Now, one of my closest friends — who I have known since my first year at Miami, who I have shared countless experiences with and who has helped me grow and improve as a person — is graduating. And in less than six months, the majority of that 2019-20 freshman class will follow suit.

And I’ll still be here.

It’s somewhat bittersweet; I’m ridiculously happy for my friends and peers who are graduating. They’ve all been through so much and worked so incredibly hard to get to this point, and I can’t wait to see what they do once they’re let loose into the world.

Yet, as much as I will try to keep in touch with them and find time to hang out once they’re gone, in the back of my mind I know it’ll never quite be the same. I won’t be able to drive over to their apartment five minutes away anymore, playing Mario Party and watching movies on weekends, singing along to our favorite songs in the car.

And of course, I will still have friends at Miami. I’ve become pretty close with people I met through an internship I started last year, and joining The Miami Student has introduced me to some of the kindest and most incredible people I’ve ever known.
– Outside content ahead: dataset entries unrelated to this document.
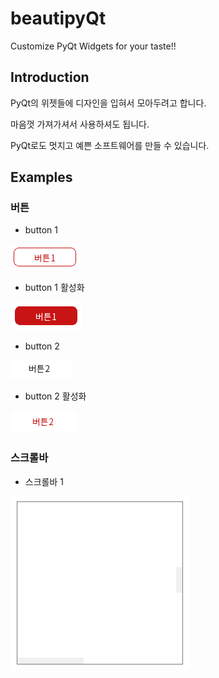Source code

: # beautipyQt

Customize PyQt Widgets for your taste!!

## Introduction

PyQt의 위젯들에 디자인을 입혀서 모아두려고 합니다.

마음껏 가져가셔서 사용하셔도 됩니다.

PyQt로도 멋지고 예쁜 소프트웨어를 만들 수 있습니다.

## Examples

### 버튼

- button 1

<img src='button1.PNG'></img>

- button 1 활성화

<img src='button1_activated.PNG'></img>

- button 2

<img src='button2.PNG'></img>

- button 2 활성화

<img src='button2_activated.PNG'></img>


### 스크롤바

 - 스크롤바 1

 <img src='hvscrollbar1.PNG'></img>
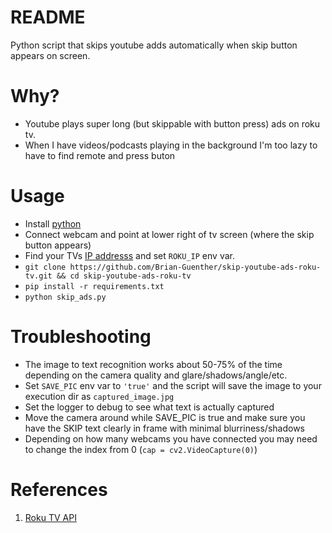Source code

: # README
Python script that skips youtube adds automatically when skip button appears on screen.

# Why?
- Youtube plays super long (but skippable with button press) ads on roku tv.
- When I have videos/podcasts playing in the background I'm too lazy to have to find remote and press buton
  
# Usage
- Install [python](https://www.python.org/downloads/)
- Connect webcam and point at lower right of tv screen (where the skip button appears)
- Find your TVs [IP addresss](https://www.lifewire.com/how-to-find-roku-ip-address-4174687) and set `ROKU_IP` env var.
- `git clone https://github.com/Brian-Guenther/skip-youtube-ads-roku-tv.git && cd skip-youtube-ads-roku-tv`
- `pip install -r requirements.txt`
- `python skip_ads.py`

# Troubleshooting
- The image to text recognition works about 50-75% of the time depending on the camera quality and glare/shadows/angle/etc.
- Set `SAVE_PIC` env var to `'true'` and the script will save the image to your execution dir as `captured_image.jpg`
- Set the logger to debug to see what text is actually captured
- Move the camera around while SAVE_PIC is true and make sure you have the SKIP text clearly in frame with minimal blurriness/shadows
- Depending on how many webcams you have connected you may need to change the index from 0 (`cap = cv2.VideoCapture(0)`)

# References
1. [Roku TV API](https://developer.roku.com/docs/developer-program/dev-tools/external-control-api.md)

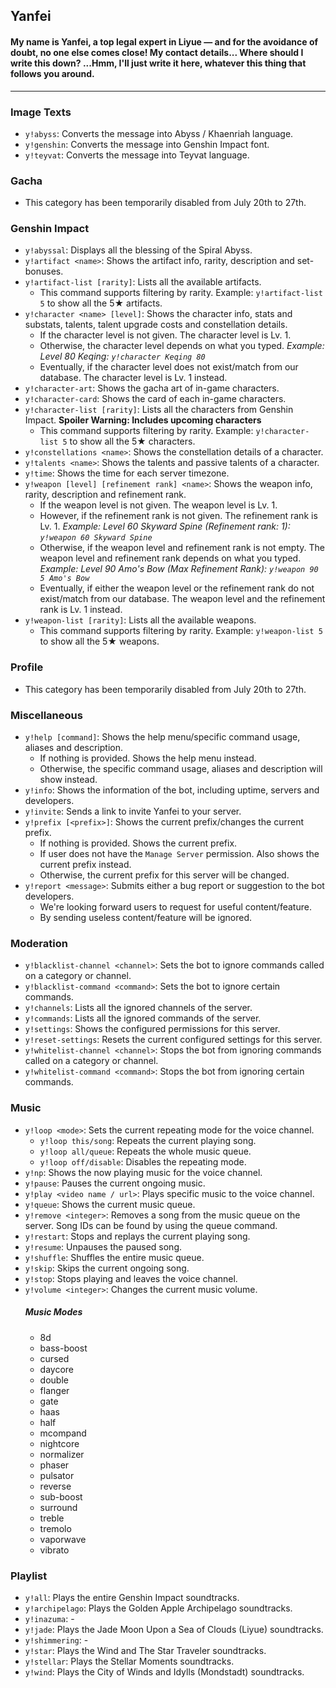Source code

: ## Yanfei

#### My name is Yanfei, a top legal expert in Liyue — and for the avoidance of doubt, no one else comes close! My contact details... Where should I write this down? ...Hmm, I'll just write it here, whatever this thing that follows you around.
---

### Image Texts
- `y!abyss`: Converts the message into Abyss / Khaenriah language.
- `y!genshin`: Converts the message into Genshin Impact font.
- `y!teyvat`: Converts the message into Teyvat language.

### Gacha
- This category has been temporarily disabled from July 20th to 27th.

### Genshin Impact
- `y!abyssal`: Displays all the blessing of the Spiral Abyss.
- `y!artifact <name>`: Shows the artifact info, rarity, description and set-bonuses.
- `y!artifact-list [rarity]`: Lists all the available artifacts. 
  - This command supports filtering by rarity. Example: `y!artifact-list 5` to show all the 5★ artifacts.
- `y!character <name> [level]`: Shows the character info, stats and substats, talents, talent upgrade costs and constellation details.
  - If the character level is not given. The character level is Lv. 1.
  - Otherwise, the character level depends on what you typed. *Example: Level 80 Keqing: `y!character Keqing 80`*
  - Eventually, if the character level does not exist/match from our database. The character level is Lv. 1 instead.
- `y!character-art`: Shows the gacha art of in-game characters.
- `y!character-card`: Shows the card of each in-game characters.
- `y!character-list [rarity]`: Lists all the characters from Genshin Impact. **Spoiler Warning: Includes upcoming characters**
  - This command supports filtering by rarity. Example: `y!character-list 5` to show all the 5★ characters.
- `y!constellations <name>`: Shows the constellation details of a character.
- `y!talents <name>`: Shows the talents and passive talents of a character.
- `y!time`: Shows the time for each server timezone.
- `y!weapon [level] [refinement rank] <name>`: Shows the weapon info, rarity, description and refinement rank.
  - If the weapon level is not given. The weapon level is Lv. 1.
  - However, if the refinement rank is not given. The refinement rank is Lv. 1. *Example: Level 60 Skyward Spine (Refinement rank: 1): `y!weapon 60 Skyward Spine`*
  - Otherwise, if the weapon level and refinement rank is not empty. The weapon level and refinement rank depends on what you typed. *Example: Level 90 Amo's Bow (Max Refinement Rank): `y!weapon 90 5 Amo's Bow`*
  - Eventually, if either the weapon level or the refinement rank do not exist/match from our database. The weapon level and the refinement rank is Lv. 1 instead.
- `y!weapon-list [rarity]`: Lists all the available weapons.
  - This command supports filtering by rarity. Example: `y!weapon-list 5` to show all the 5★ weapons.

### Profile
- This category has been temporarily disabled from July 20th to 27th.

### Miscellaneous
- `y!help [command]`: Shows the help menu/specific command usage, aliases and description.
   - If nothing is provided. Shows the help menu instead.
   - Otherwise, the specific command usage, aliases and description will show instead.
- `y!info`: Shows the information of the bot, including uptime, servers and developers.
- `y!invite`: Sends a link to invite Yanfei to your server.
- `y!prefix [<prefix>]`: Shows the current prefix/changes the current prefix.
  - If nothing is provided. Shows the current prefix.
  - If user does not have the `Manage Server` permission. Also shows the current prefix instead.
  - Otherwise, the current prefix for this server will be changed.
- `y!report <message>`: Submits either a bug report or suggestion to the bot developers.
  - We're looking forward users to request for useful content/feature.
  - By sending useless content/feature will be ignored.

### Moderation
- `y!blacklist-channel <channel>`: Sets the bot to ignore commands called on a category or channel.
- `y!blacklist-command <command>`: Sets the bot to ignore certain commands.
- `y!channels`: Lists all the ignored channels of the server.
- `y!commands`: Lists all the ignored commands of the server.
- `y!settings`: Shows the configured permissions for this server.
- `y!reset-settings`: Resets the current configured settings for this server.
- `y!whitelist-channel <channel>`: Stops the bot from ignoring commands called on a category or channel.
- `y!whitelist-command <command>`: Stops the bot from ignoring certain commands.

### Music
- `y!loop <mode>`: Sets the current repeating mode for the voice channel.
  - `y!loop this/song`: Repeats the current playing song.
  - `y!loop all/queue`: Repeats the whole music queue.
  - `y!loop off/disable`: Disables the repeating mode.
- `y!np`: Shows the now playing music for the voice channel.
- `y!pause`: Pauses the current ongoing music.
- `y!play <video name / url>`: Plays specific music to the voice channel.
- `y!queue`: Shows the current music queue.
- `y!remove <integer>`: Removes a song from the music queue on the server. Song IDs can be found by using the queue command.
- `y!restart`: Stops and replays the current playing song.
- `y!resume`: Unpauses the paused song.
- `y!shuffle`: Shuffles the entire music queue.
- `y!skip`: Skips the current ongoing song.
- `y!stop`: Stops playing and leaves the voice channel.
- `y!volume <integer>`: Changes the current music volume.
  ##### Music Modes
  - 8d
  - bass-boost
  - cursed
  - daycore
  - double
  - flanger
  - gate
  - haas
  - half
  - mcompand
  - nightcore
  - normalizer
  - phaser
  - pulsator
  - reverse
  - sub-boost
  - surround
  - treble
  - tremolo
  - vaporwave
  - vibrato

### Playlist
- `y!all`: Plays the entire Genshin Impact soundtracks.
- `y!archipelago`: Plays the Golden Apple Archipelago soundtracks.
- `y!inazuma`: -
- `y!jade`: Plays the Jade Moon Upon a Sea of Clouds (Liyue) soundtracks.
- `y!shimmering`: -
- `y!star`: Plays the Wind and The Star Traveler soundtracks.
- `y!stellar`: Plays the Stellar Moments soundtracks.
- `y!wind`: Plays the City of Winds and Idylls (Mondstadt) soundtracks.
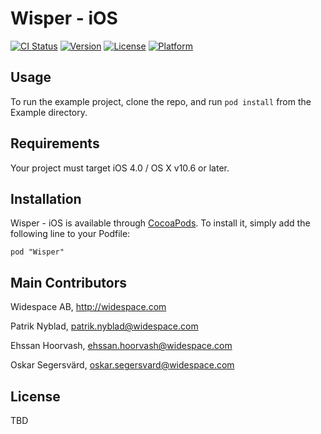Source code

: # Wisper - iOS

[![CI Status](http://img.shields.io/travis/fsterg/wisper-ios.svg?style=flat)](https://travis-ci.org/widespace/wisper-ios)
[![Version](https://img.shields.io/cocoapods/v/wisper-ios.svg?style=flat)](http://cocoadocs.org/docsets/wisper-ios)
[![License](https://img.shields.io/cocoapods/l/wisper-ios.svg?style=flat)](http://cocoadocs.org/docsets/wisper-ios)
[![Platform](https://img.shields.io/cocoapods/p/wisper-ios.svg?style=flat)](http://cocoadocs.org/docsets/wisper-ios)

## Usage

To run the example project, clone the repo, and run `pod install` from the Example directory.

## Requirements

Your project must target iOS 4.0 / OS X v10.6 or later.

## Installation

Wisper - iOS is available through [CocoaPods](http://cocoapods.org). To install
it, simply add the following line to your Podfile:

    pod "Wisper"

## Main Contributors

Widespace AB, http://widespace.com

Patrik Nyblad, patrik.nyblad@widespace.com

Ehssan Hoorvash, ehssan.hoorvash@widespace.com

Oskar Segersvärd, oskar.segersvard@widespace.com

## License

TBD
Many of them are also among those graduating in the spring.

Staying longer at Miami is definitely what’s best for me, both academically and mentally. It just comes with the knowledge that this is the last year I’ll be this close to some of the people that mean the most to me.

So to everyone graduating this academic year, in December or May, congratulations! Go off and do incredible things. I’ll be here to hear about them and cheer you on from afar.